Aug 18 2009

Prayer @ Noon

clay

prayer

“In the ‘Prayer Meeting Revival’ of 1857-59 there was virtually no preaching at all.  Yet it apparently produced the greatest harvest of any spiritual awakening in American history: estimates run to 1,000,000 converts across the United States, out of a national population at that time of only 30,000,000.  That would be the proportionate to 9,000,000 Americans today falling on their knees in repentance!

“How did this happen?  A quite businessman named Jeremiah Lanphier started a Wednesday noon prayer meeting in a Dutch Reformed church…in New York City, no more than a quarter mile from Wall Street.  The first week, six people showed up.  The next week, twenty came.  The next week, forty… and they decided to have daily meetings instead.

“ ‘There was no fanaticism, no hysteria, just an incredible movement of people to pray,’ reports J. Edwin Orr. ‘The services were not given over to preaching.  Instead, anyone was free to pray.’

“During the fourth week, the financial Panic of 1857 hit; the bond market crashed, and the first banks failed. (Within a month, more than 1,400 banks had collapsed.) People began calling out to God more seriously than ever.  Lanphier’s church started having three noontime prayer meetings in different rooms.  John Street Methodist Church, a few doors east of Broadway, was packed out as well.  Soon Burton’s Theater on Chambers Street was jammed with 3,000 people each noon.

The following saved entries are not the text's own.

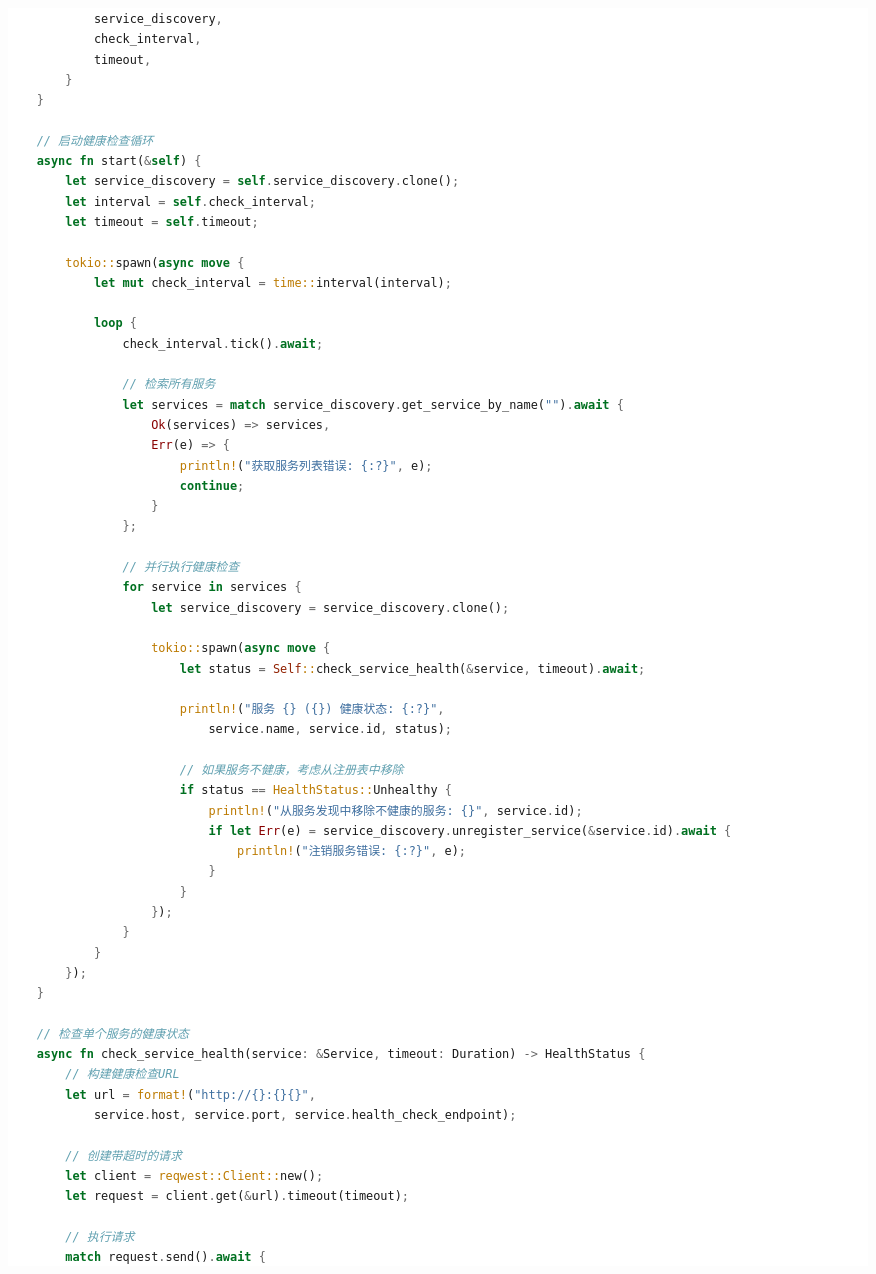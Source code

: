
 ```rust
            service_discovery,
            check_interval,
            timeout,
        }
    }
    
    // 启动健康检查循环
    async fn start(&self) {
        let service_discovery = self.service_discovery.clone();
        let interval = self.check_interval;
        let timeout = self.timeout;
        
        tokio::spawn(async move {
            let mut check_interval = time::interval(interval);
            
            loop {
                check_interval.tick().await;
                
                // 检索所有服务
                let services = match service_discovery.get_service_by_name("").await {
                    Ok(services) => services,
                    Err(e) => {
                        println!("获取服务列表错误: {:?}", e);
                        continue;
                    }
                };
                
                // 并行执行健康检查
                for service in services {
                    let service_discovery = service_discovery.clone();
                    
                    tokio::spawn(async move {
                        let status = Self::check_service_health(&service, timeout).await;
                        
                        println!("服务 {} ({}) 健康状态: {:?}", 
                            service.name, service.id, status);
                        
                        // 如果服务不健康，考虑从注册表中移除
                        if status == HealthStatus::Unhealthy {
                            println!("从服务发现中移除不健康的服务: {}", service.id);
                            if let Err(e) = service_discovery.unregister_service(&service.id).await {
                                println!("注销服务错误: {:?}", e);
                            }
                        }
                    });
                }
            }
        });
    }
    
    // 检查单个服务的健康状态
    async fn check_service_health(service: &Service, timeout: Duration) -> HealthStatus {
        // 构建健康检查URL
        let url = format!("http://{}:{}{}", 
            service.host, service.port, service.health_check_endpoint);
        
        // 创建带超时的请求
        let client = reqwest::Client::new();
        let request = client.get(&url).timeout(timeout);
        
        // 执行请求
        match request.send().await {
```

“The scene was soon replicated in Boston, New Haven, Philadelphia, Washington, and the South.  By the next spring 2,000 Chicagoans were gathered each day in the Metropolitan Theater to pray.  A young 21-year-old in those meetings, newly arrived in the city, felt his first call to Christian work.  He wrote his mother back East that he was going to start a Sunday school class.  His name was Dwight L. Moody.” (p.150, Fresh Wind, Fresh Fire)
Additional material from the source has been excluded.